LOST DOGS (Lemire)

Lors d’une des premières expositions dadaïstes dans le courant dans années 1910, un critique « académique » les avait attaqués en proclamant : « il faut briser les règles, certes, mais pour les briser il faut les connaître » ; ce à quoi les dadaïstes, taquins, avaient répliqué : « il faut connaître les règles, certes, mais pour les connaître il faut les briser ».

Il ne faut pas oublier qu’étymologiquement, les deux mots sont équivalents : dans les deux cas, l’artiste ou l’artisan, c’est celui qui fait.
Perso, je suis un peu gêné par le terme « artiste », qui est beaucoup trop connoté et « chargé » de nos jours.

Il y en a aussi qui pensent que c’est moins cher sur Amazon… Il faudrait vraiment faire des affiches et les placarder un peu partout pour rappeler ce qu’est le prix unique du livre.
D’une manière générale (pas seulement pour les livres), les gens pensent que c’est moins cher d’acheter en ligne, ce qui est loin d’être toujours le cas, et ce qui est carrément faux pour le livre (neuf, s’entend).

Concernant le terme artiste, c’est un peu compliqué : je l’utilise, mais pas pour désigner spécifiquement le dessinateur : pour moi, le scénariste est aussi un artiste, comme le coloriste, l’encreur ou le lettreur.

C’est la différence entre un bon illustrateur et un bon dessinateur de BD…
Ce qui marche pour une illustration ne marche pas forcément pour une case de BD.

Tori.

En franco-belge, les très grands dessinateurs gros nez sont aussi des dessinateurs réalistes de premier ordre (Uderzo, Franquin…). Cette base académique leur a permis de créer un style humoristique super solide.

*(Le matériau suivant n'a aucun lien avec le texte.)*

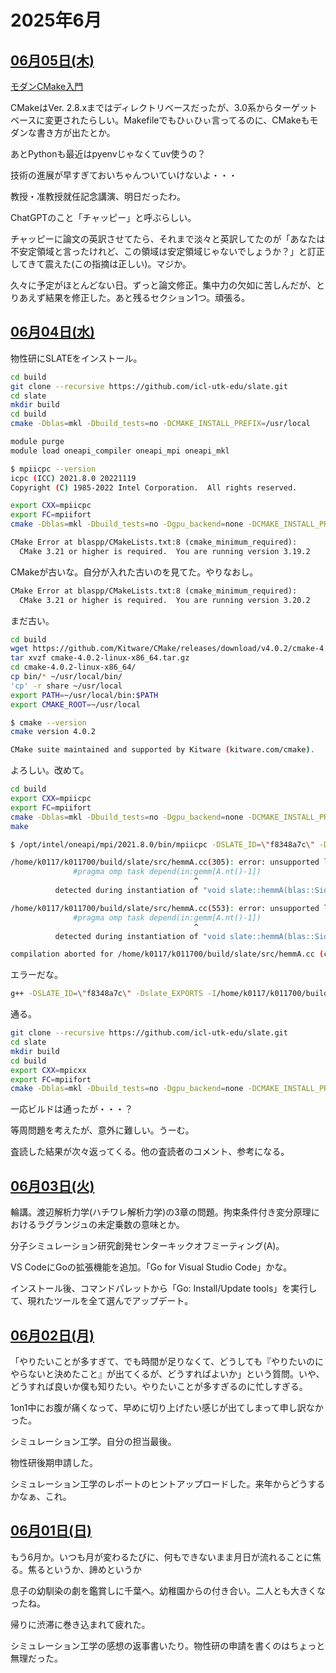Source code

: # 2025年6月

## [06月05日(木)](#05) <a id="05"></a>

[モダンCMake入門](https://tnishinaga.hatenablog.com/entry/2025/06/04/025151)

CMakeはVer. 2.8.xまではディレクトリベースだったが、3.0系からターゲットベースに変更されたらしい。Makefileでもひぃひぃ言ってるのに、CMakeもモダンな書き方が出たとか。

あとPythonも最近はpyenvじゃなくてuv使うの？

技術の進展が早すぎておいちゃんついていけないよ・・・

教授・准教授就任記念講演、明日だったわ。

ChatGPTのこと「チャッピー」と呼ぶらしい。

チャッピーに論文の英訳させてたら、それまで淡々と英訳してたのが「あなたは不安定領域と言ったけれど、この領域は安定領域じゃないでしょうか？」と訂正してきて震えた(この指摘は正しい)。マジか。

久々に予定がほとんどない日。ずっと論文修正。集中力の欠如に苦しんだが、とりあえず結果を修正した。あと残るセクション1つ。頑張る。

## [06月04日(水)](#04) <a id="04"></a>

物性研にSLATEをインストール。

```sh
cd build
git clone --recursive https://github.com/icl-utk-edu/slate.git
cd slate
mkdir build
cd build
cmake -Dblas=mkl -Dbuild_tests=no -DCMAKE_INSTALL_PREFIX=/usr/local
```

```sh
module purge
module load oneapi_compiler oneapi_mpi oneapi_mkl
```

```sh
$ mpiicpc --version
icpc (ICC) 2021.8.0 20221119
Copyright (C) 1985-2022 Intel Corporation.  All rights reserved.
```

```sh
export CXX=mpiicpc
export FC=mpiifort
cmake -Dblas=mkl -Dbuild_tests=no -Dgpu_backend=none -DCMAKE_INSTALL_PREFIX=$HOME/usr/local ..
```

```txt
CMake Error at blaspp/CMakeLists.txt:8 (cmake_minimum_required):
  CMake 3.21 or higher is required.  You are running version 3.19.2
```

CMakeが古いな。自分が入れた古いのを見てた。やりなおし。

```txt
CMake Error at blaspp/CMakeLists.txt:8 (cmake_minimum_required):
  CMake 3.21 or higher is required.  You are running version 3.20.2
```

まだ古い。

```sh
cd build
wget https://github.com/Kitware/CMake/releases/download/v4.0.2/cmake-4.0.2-linux-x86_64.tar.gz
tar xvzf cmake-4.0.2-linux-x86_64.tar.gz 
cd cmake-4.0.2-linux-x86_64/
cp bin/* ~/usr/local/bin/
'cp' -r share ~/usr/local
export PATH=~/usr/local/bin:$PATH
export CMAKE_ROOT=~/usr/local
```

```sh
$ cmake --version
cmake version 4.0.2

CMake suite maintained and supported by Kitware (kitware.com/cmake).
```

よろしい。改めて。

```sh
cd build
export CXX=mpiicpc
export FC=mpiifort
cmake -Dblas=mkl -Dbuild_tests=no -Dgpu_backend=none -DCMAKE_INSTALL_PREFIX=$HOME/usr/local ..
make
```

```sh
$ /opt/intel/oneapi/mpi/2021.8.0/bin/mpiicpc -DSLATE_ID=\"f8348a7c\" -Dslate_EXPORTS -I/home/k0117/k011700/build/slate/include -I/home/k0117/k011700/build/slate/src -I/home/k0117/k011700/build/slate/build/blaspp/include -I/home/k0117/k011700/build/slate/blaspp/include -I/home/k0117/k011700/build/slate/build/lapackpp/include -I/home/k0117/k011700/build/slate/lapackpp/include -std=c++17 -fPIC -qopenmp -MD -MT CMakeFiles/slate.dir/src/hemmA.cc.o -MF CMakeFiles/slate.dir/src/hemmA.cc.o.d -o CMakeFiles/slate.dir/src/hemmA.cc.o -c /home/k0117/k011700/build/slate/src/hemmA.cc

/home/k0117/k011700/build/slate/src/hemmA.cc(305): error: unsupported lvalue expression on locator-list
              #pragma omp task depend(in:gemm[A.nt()-1])
                                         ^
          detected during instantiation of "void slate::hemmA(blas::Side, scalar_t, slate::HermitianMatrix<scalar_t> &, slate::Matrix<scalar_t> &, scalar_t, slate::Matrix<scalar_t> &, const slate::Options &) [with scalar_t=float]" at line 673

/home/k0117/k011700/build/slate/src/hemmA.cc(553): error: unsupported lvalue expression on locator-list
              #pragma omp task depend(in:gemm[A.nt()-1])
                                         ^
          detected during instantiation of "void slate::hemmA(blas::Side, scalar_t, slate::HermitianMatrix<scalar_t> &, slate::Matrix<scalar_t> &, scalar_t, slate::Matrix<scalar_t> &, const slate::Options &) [with scalar_t=float]" at line 673

compilation aborted for /home/k0117/k011700/build/slate/src/hemmA.cc (code 2)
```

エラーだな。


```sh
g++ -DSLATE_ID=\"f8348a7c\" -Dslate_EXPORTS -I/home/k0117/k011700/build/slate/include -I/home/k0117/k011700/build/slate/src -I/home/k0117/k011700/build/slate/build/blaspp/include -I/home/k0117/k011700/build/slate/blaspp/include -I/home/k0117/k011700/build/slate/build/lapackpp/include -I/home/k0117/k011700/build/slate/lapackpp/include -std=c++17 -fPIC -fopenmp -MD -MT CMakeFiles/slate.dir/src/hemmA.cc.o -MF CMakeFiles/slate.dir/src/hemmA.cc.o.d -o CMakeFiles/slate.dir/src/hemmA.cc.o -c /home/k0117/k011700/build/slate/src/hemmA.cc
```

通る。

```sh
git clone --recursive https://github.com/icl-utk-edu/slate.git
cd slate
mkdir build
cd build
export CXX=mpicxx
export FC=mpiifort
cmake -Dblas=mkl -Dbuild_tests=no -Dgpu_backend=none -DCMAKE_INSTALL_PREFIX=$HOME/usr/local ..
```

一応ビルドは通ったが・・・？

等周問題を考えたが、意外に難しい。うーむ。

査読した結果が次々返ってくる。他の査読者のコメント、参考になる。

## [06月03日(火)](#03) <a id="03"></a>

輪講。渡辺解析力学(ハチワレ解析力学)の3章の問題。拘束条件付き変分原理におけるラグランジュの未定乗数の意味とか。

分子シミュレーション研究創発センターキックオフミーティング(A)。

VS CodeにGoの拡張機能を追加。「Go for Visual Studio Code」かな。

インストール後、コマンドパレットから「Go: Install/Update tools」を実行して、現れたツールを全て選んでアップデート。

## [06月02日(月)](#02) <a id="02"></a>

「やりたいことが多すぎて、でも時間が足りなくて、どうしても『やりたいのにやらないと決めたこと』が出てくるが、どうすればよいか」という質問。いや、どうすれば良いか僕も知りたい。やりたいことが多すぎるのに忙しすぎる。

1on1中にお腹が痛くなって、早めに切り上げたい感じが出てしまって申し訳なかった。

シミュレーション工学。自分の担当最後。

物性研後期申請した。

シミュレーション工学のレポートのヒントアップロードした。来年からどうするかなぁ、これ。

## [06月01日(日)](#01) <a id="01"></a>

もう6月か。いつも月が変わるたびに、何もできないまま月日が流れることに焦る。焦るというか、諦めというか

息子の幼馴染の劇を鑑賞しに千葉へ。幼稚園からの付き合い。二人とも大きくなったね。

帰りに渋滞に巻き込まれて疲れた。

シミュレーション工学の感想の返事書いたり。物性研の申請を書くのはちょっと無理だった。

Moi, j’appelle ça un dessinateur.
Tout simplement.
Pour moi, l’artiste (pictural) fabrique une œuvre unique, qui n’est pas destinée à la reproduction. Il peint UNE toile, par exemple. Le dessinateur de BD (ou de presse, ou de jeunesse), son œuvre est destinée à être reproduite, c’est sa finalité. Bajram dit souvent que la planche originale, c’est un déchet de production. J’aurais tendance à penser qu’il a raison.
J’ai franchement beaucoup de mal à accepter qu’on dise « scénariste et artiste », d’une part parce que c’est clairement une influence d’un anglicisme mal maîtrisé (propre aux colonisés culturels que sont les Français), et d’autre part parce que ça revient à confondre deux métiers, et surtout à masquer dans un terme plus vaste, plus vague et plus généraliste la spécificité du bédéaste, qui est justement… dessinateur !

Artisan, oui, effectivement, mais ça procède d’un raisonnement voisin. Ça se veut lutter contre un snobisme évident, mais ça ne fait que valider ledit snobisme. Sfar, quand on lui dit qu’il est « auteur », « artiste », « romancier graphique », il répond « non, je suis dessinateur, c’est tout ». J’aime bien. C’est à la fois une trace de modestie (sans doute affectée, mais qu’importe) et une volonté d’afficher son statut, son métier (et pas de se masquer derrière d’autres termes comme s’il avait honte). J’aime ça.

Jim

Une réflexion très intéressante, qui recoupe un peu les réflexions d’un Walter Benjamin, notamment dans son très fameux « L’œuvre d’art à l’époque de sa reproductibilité technique », où le penseur allemand introduit le duo de concepts valeur cultuelle/valeur d’exposition, inversement proportionnelles l’une par rapport à l’autre.
En gros, ça revient à dire que plus une œuvre est « exposée » (c.a.d reproduite), moins sa valeur « cultuelle » est forte… On pourrait presque remplacer chez Benjamin le terme « valeur cultuelle » par « valeur artistique » mais je ne voudrais pas trop simplifier sa pensée, qui vaut mieux que ça…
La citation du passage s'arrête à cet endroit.